Lors de mon adolescence, certaines personnes de mon entourage me disaient que j’avais la « fibre littéraire » et ça m’a poussé à choisir des livres « compliqués » lors des exposés oraux scolaires. Je me souviens particulièrement de cette fois où j’avais choisi Tristan et Yseult (je devais avoir treize ans). C’est à ce moment également que j’ai décidé d’enseigner le français plus tard et donc d’aller à l’université pour étudier cette branche. Pour cet exposé, je me suis infligée la lecture de l’introduction critique car c’était ce qui m’attendait dans mes futures études. Je me souviens n’avoir globalement pas compris ce que je lisais et avoir trouvé cette lecture ennuyeuse mais j’étais persuadée qu’à l’université on ne me ferait lire que des livres passionnants donc cela n’a en rien ébranlé mes convictions. Malgré ma « fibre littéraire », je n’étais pas vraiment curieuse de découvrir des livres. Je ne savais pas vraiment ce que j’aimais lire et je ne voulais pas faire l’effort de le découvrir. Je lisais donc ce que l’on m’offrait et je subtilisais des livres à ma mère. Une fois j’ai commencé à lire le livre qu’elle lisait et je ne le lâchais plus. Elle m’a passé un savon. Un souvenir marquant de cette époque : La Femme du Ve de Douglas Kennedy. L’histoire m’a plu mais j’étais surtout très fière de lire « un pavé » alors que mes ami.e.s peinaient à finir une nouvelle.

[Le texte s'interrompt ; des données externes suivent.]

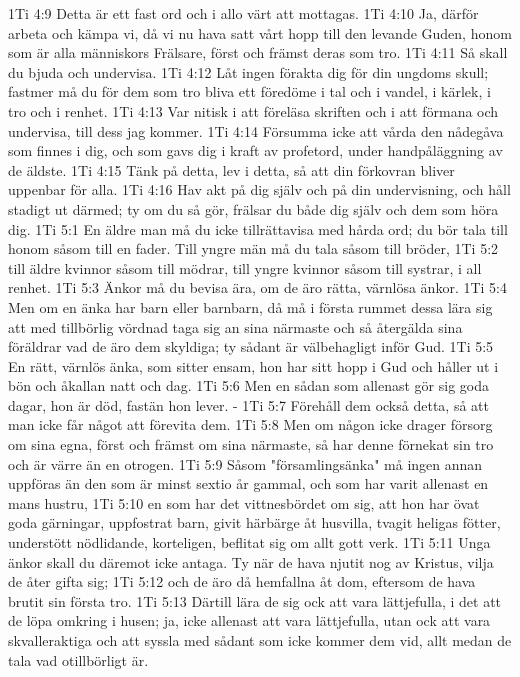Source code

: 1Ti 4:9  Detta är ett fast ord och i allo värt att mottagas.
1Ti 4:10  Ja, därför arbeta och kämpa vi, då vi nu hava satt vårt hopp till den levande Guden, honom som är alla människors Frälsare, först och främst deras som tro.
1Ti 4:11  Så skall du bjuda och undervisa.
1Ti 4:12  Låt ingen förakta dig för din ungdoms skull; fastmer må du för dem som tro bliva ett föredöme i tal och i vandel, i kärlek, i tro och i renhet.
1Ti 4:13  Var nitisk i att föreläsa skriften och i att förmana och undervisa, till dess jag kommer.
1Ti 4:14  Försumma icke att vårda den nådegåva som finnes i dig, och som gavs dig i kraft av profetord, under handpåläggning av de äldste.
1Ti 4:15  Tänk på detta, lev i detta, så att din förkovran bliver uppenbar för alla.
1Ti 4:16  Hav akt på dig själv och på din undervisning, och håll stadigt ut därmed; ty om du så gör, frälsar du både dig själv och dem som höra dig.
1Ti 5:1  En äldre man må du icke tillrättavisa med hårda ord; du bör tala till honom såsom till en fader. Till yngre män må du tala såsom till bröder,
1Ti 5:2  till äldre kvinnor såsom till mödrar, till yngre kvinnor såsom till systrar, i all renhet.
1Ti 5:3  Änkor må du bevisa ära, om de äro rätta, värnlösa änkor.
1Ti 5:4  Men om en änka har barn eller barnbarn, då må i första rummet dessa lära sig att med tillbörlig vördnad taga sig an sina närmaste och så återgälda sina föräldrar vad de äro dem skyldiga; ty sådant är välbehagligt inför Gud.
1Ti 5:5  En rätt, värnlös änka, som sitter ensam, hon har sitt hopp i Gud och håller ut i bön och åkallan natt och dag.
1Ti 5:6  Men en sådan som allenast gör sig goda dagar, hon är död, fastän hon lever. -
1Ti 5:7  Förehåll dem också detta, så att man icke får något att förevita dem.
1Ti 5:8  Men om någon icke drager försorg om sina egna, först och främst om sina närmaste, så har denne förnekat sin tro och är värre än en otrogen.
1Ti 5:9  Såsom "församlingsänka" må ingen annan uppföras än den som är minst sextio år gammal, och som har varit allenast en mans hustru,
1Ti 5:10  en som har det vittnesbördet om sig, att hon har övat goda gärningar, uppfostrat barn, givit härbärge åt husvilla, tvagit heligas fötter, understött nödlidande, korteligen, beflitat sig om allt gott verk.
1Ti 5:11  Unga änkor skall du däremot icke antaga. Ty när de hava njutit nog av Kristus, vilja de åter gifta sig;
1Ti 5:12  och de äro då hemfallna åt dom, eftersom de hava brutit sin första tro.
1Ti 5:13  Därtill lära de sig ock att vara lättjefulla, i det att de löpa omkring i husen; ja, icke allenast att vara lättjefulla, utan ock att vara skvalleraktiga och att syssla med sådant som icke kommer dem vid, allt medan de tala vad otillbörligt är.

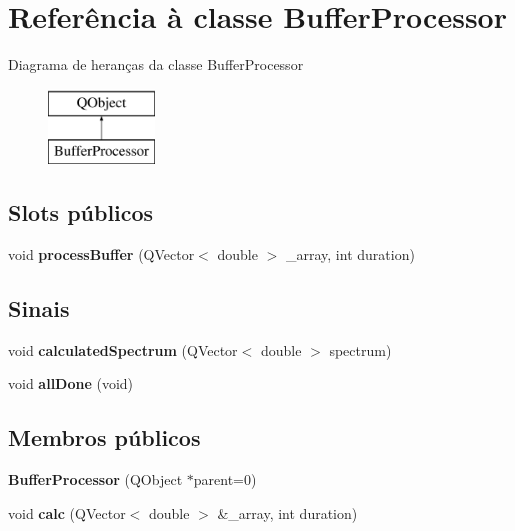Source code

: \hypertarget{class_buffer_processor}{\section{Referência à classe Buffer\-Processor}
\label{class_buffer_processor}
}
Diagrama de heranças da classe Buffer\-Processor\begin{figure}[H]
\begin{center}
\leavevmode
\includegraphics[height=2.000000cm]{class_buffer_processor}
\end{center}
\end{figure}
\subsection*{Slots públicos}
\begin{DoxyCompactItemize}
\item 
\hypertarget{class_buffer_processor_a19fedc34939ba4579b9a9bc3c53b7503}{void {\bfseries process\-Buffer} (Q\-Vector$<$ double $>$ \-\_\-array, int duration)}\label{class_buffer_processor_a19fedc34939ba4579b9a9bc3c53b7503}

\end{DoxyCompactItemize}
\subsection*{Sinais}
\begin{DoxyCompactItemize}
\item 
\hypertarget{class_buffer_processor_a466db3cca5282cd8b1d8c2ad6289ba35}{void {\bfseries calculated\-Spectrum} (Q\-Vector$<$ double $>$ spectrum)}\label{class_buffer_processor_a466db3cca5282cd8b1d8c2ad6289ba35}

\item 
\hypertarget{class_buffer_processor_a9dd9e6636e0dc2a4a263f045a3338013}{void {\bfseries all\-Done} (void)}\label{class_buffer_processor_a9dd9e6636e0dc2a4a263f045a3338013}

\end{DoxyCompactItemize}
\subsection*{Membros públicos}
\begin{DoxyCompactItemize}
\item 
\hypertarget{class_buffer_processor_a910d84b159f28bcaf05b47ce7e81eb0c}{{\bfseries Buffer\-Processor} (Q\-Object $\ast$parent=0)}\label{class_buffer_processor_a910d84b159f28bcaf05b47ce7e81eb0c}

\item 
\hypertarget{class_buffer_processor_af90a936a161872a0a4d4406af2822db9}{void {\bfseries calc} (Q\-Vector$<$ double $>$ \&\-\_\-array, int duration)}\label{class_buffer_processor_af90a936a161872a0a4d4406af2822db9}

\end{DoxyCompactItemize}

Je garde un très bon souvenir de mes années lycée mais encore une fois, il me semble m’être contentée du programme scolaire, ou presque. Je devais être la première de la classe à finir le livre qu’on nous imposait et j’avais du plaisir à lire. C’est à ce moment que j’ai découvert Hugo, Flaubert, Voltaire, Yourcenar, Baudelaire ; bref les canons principalement. Je sais que j’ai lu également du théâtre mais je n’y avait pas d’intérêt alors ça n’est s’est pas gravé dans ma mémoire et je sais également que quelques œuvres contemporaines étaient au programme, je me souviens seulement de Kristof Le grand cahier.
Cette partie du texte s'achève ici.